Relatively short as par 5’s go, and reachable in two for the longer hitters. The hole narrows between 90 and 130 yards short of the green which makes the golfer consider their options when laying up. Two bunkers guard the front right and front left of the green, as well as the hedgerow running just a couple of strides to the right of the green. Going long is ill advised as you will find yourself in a copse of trees.
A par 3 running parallel to the River Mersey. Don’t go left otherwise you will have to reload. The entrance to the green is narrow, and bunkers on either side gather any shot hit slightly off line. For any yellow or white pin the safe play is the back of the green.
Your drive should hug the left side of the fairway so as not to be blocked out for your second shot. Anything down the right will have to navigate the copse of trees. Be mindful of the open ditch running across the fairway around 40 yards short of the green. Three bunkers on the left of the green and one on the right can catch out a mishit approach shot.
Another drive to hit down the left side of the fairway for the best angle to approach the green. Off the back tee beyond the hedge this can make for a tough drive. The second shot is to a narrow green with bunkers on both sides.
The 13th is the first of back-to-back holes following the bank of the River Mersey. Any shot hit to the right off the tee is likely to be out of bounds. Golfers should also be mindful of the pond down the left-hand side on the corner of the dogleg. The approach shot should favour the middle of the green with bunkers protecting the left and right side
Stroke Index 1 and the longest par 4 on the course. Your drive must travel at least 220 yards if you hope to have any view of the green for your second shot. Even then you will likely have a similar distance for your second shot and this may prove to be too far for many. Long hitters can attempt to cut the corner off the tee, however the trees can easily come into play. The greens is wide but narrow in depth, with bunkers protecting each side, and a further bunker at the back left of the green. A five here is not a bad score.

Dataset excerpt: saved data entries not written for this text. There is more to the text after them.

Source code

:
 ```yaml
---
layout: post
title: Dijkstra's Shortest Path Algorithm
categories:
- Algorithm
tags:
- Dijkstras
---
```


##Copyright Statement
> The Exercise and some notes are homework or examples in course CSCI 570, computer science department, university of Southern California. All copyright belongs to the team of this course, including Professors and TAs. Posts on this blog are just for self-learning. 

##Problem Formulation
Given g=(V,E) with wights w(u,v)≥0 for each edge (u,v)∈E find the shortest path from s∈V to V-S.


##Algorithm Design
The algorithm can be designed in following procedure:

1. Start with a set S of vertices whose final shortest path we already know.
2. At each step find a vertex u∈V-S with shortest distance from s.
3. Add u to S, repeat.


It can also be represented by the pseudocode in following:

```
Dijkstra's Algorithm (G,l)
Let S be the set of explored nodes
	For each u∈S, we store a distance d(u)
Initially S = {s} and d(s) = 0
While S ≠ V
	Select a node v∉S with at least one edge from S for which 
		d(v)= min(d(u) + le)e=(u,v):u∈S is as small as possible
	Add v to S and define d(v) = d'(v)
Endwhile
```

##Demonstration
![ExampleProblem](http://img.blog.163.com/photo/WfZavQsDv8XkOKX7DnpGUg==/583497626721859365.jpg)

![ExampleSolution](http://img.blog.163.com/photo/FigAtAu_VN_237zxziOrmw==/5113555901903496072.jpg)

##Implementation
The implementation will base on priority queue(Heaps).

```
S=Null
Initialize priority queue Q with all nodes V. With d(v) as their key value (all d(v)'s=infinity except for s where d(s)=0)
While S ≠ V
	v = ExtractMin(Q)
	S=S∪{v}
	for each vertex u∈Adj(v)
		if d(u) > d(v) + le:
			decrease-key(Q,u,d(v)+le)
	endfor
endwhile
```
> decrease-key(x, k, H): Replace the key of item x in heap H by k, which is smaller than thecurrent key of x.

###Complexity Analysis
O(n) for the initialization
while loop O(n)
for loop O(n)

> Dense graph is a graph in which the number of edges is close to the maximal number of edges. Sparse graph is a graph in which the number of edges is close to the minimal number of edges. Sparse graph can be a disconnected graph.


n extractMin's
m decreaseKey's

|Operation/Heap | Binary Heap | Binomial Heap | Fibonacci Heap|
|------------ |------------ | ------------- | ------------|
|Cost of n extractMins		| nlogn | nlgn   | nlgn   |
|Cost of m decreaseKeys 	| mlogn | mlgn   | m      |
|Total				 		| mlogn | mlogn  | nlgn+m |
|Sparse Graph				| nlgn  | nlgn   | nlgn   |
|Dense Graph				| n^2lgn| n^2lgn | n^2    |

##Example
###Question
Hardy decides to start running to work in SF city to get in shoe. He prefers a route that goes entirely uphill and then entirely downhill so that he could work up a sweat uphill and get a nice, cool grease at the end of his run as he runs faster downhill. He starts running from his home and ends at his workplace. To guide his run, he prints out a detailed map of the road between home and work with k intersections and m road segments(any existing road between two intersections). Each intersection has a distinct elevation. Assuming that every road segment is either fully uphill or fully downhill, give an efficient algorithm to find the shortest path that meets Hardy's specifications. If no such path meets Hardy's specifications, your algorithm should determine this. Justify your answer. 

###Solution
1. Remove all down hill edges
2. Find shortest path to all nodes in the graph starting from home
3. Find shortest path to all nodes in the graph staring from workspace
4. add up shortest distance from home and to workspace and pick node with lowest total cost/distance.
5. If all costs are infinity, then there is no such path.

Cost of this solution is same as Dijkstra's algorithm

A straightforward par 4 from the red or yellow tees, although a tougher proposition from the white tee. The fairway bunker on the right side of the fairway will catch out any left-to-right shot. The two-tiered Mackenzie green will reject any shot played to its outer edges, whilst two deep bunkers on either side of the front of the green will gobble up anything coming up short.
The longest hole on the course and the beginning of ‘The Stretch,’ Withington’s infamous tough final three holes. The tee shot must be hit straight to start this hole off well. Pay attention to the distance to clear the fairway bunker for your second (or third) shot. Ideally you want to position your ball on the corner of the dogleg to have a full view of the green. The hedgerow to the left on your approach is out of bounds. The figure eight shaped green slopes gently towards the hedge.
Things don’t get any easier on the 17th. A drive favouring the left side of the fairway is preferable for a view of the green. Only longer hitters will realistically get to the green in two. An open ditch runs across the fairway around sixty yards short of the green preventing the golfer from running the ball up to the putting surface. The two-tiered green is guarded by two large bunkers, one on the left and one on the right.
Arguably the toughest stroke index 13 you will play. Too far left or too far right can see you blocked out by trees for your second shot. The ideal line from the tee is the left edge of the fairway bunker. Be mindful of a white pin as this brings the hedgerow, and out of bounds, into play for an overly aggressive approach shot. Bunkers front left and front right catch out any offline approach.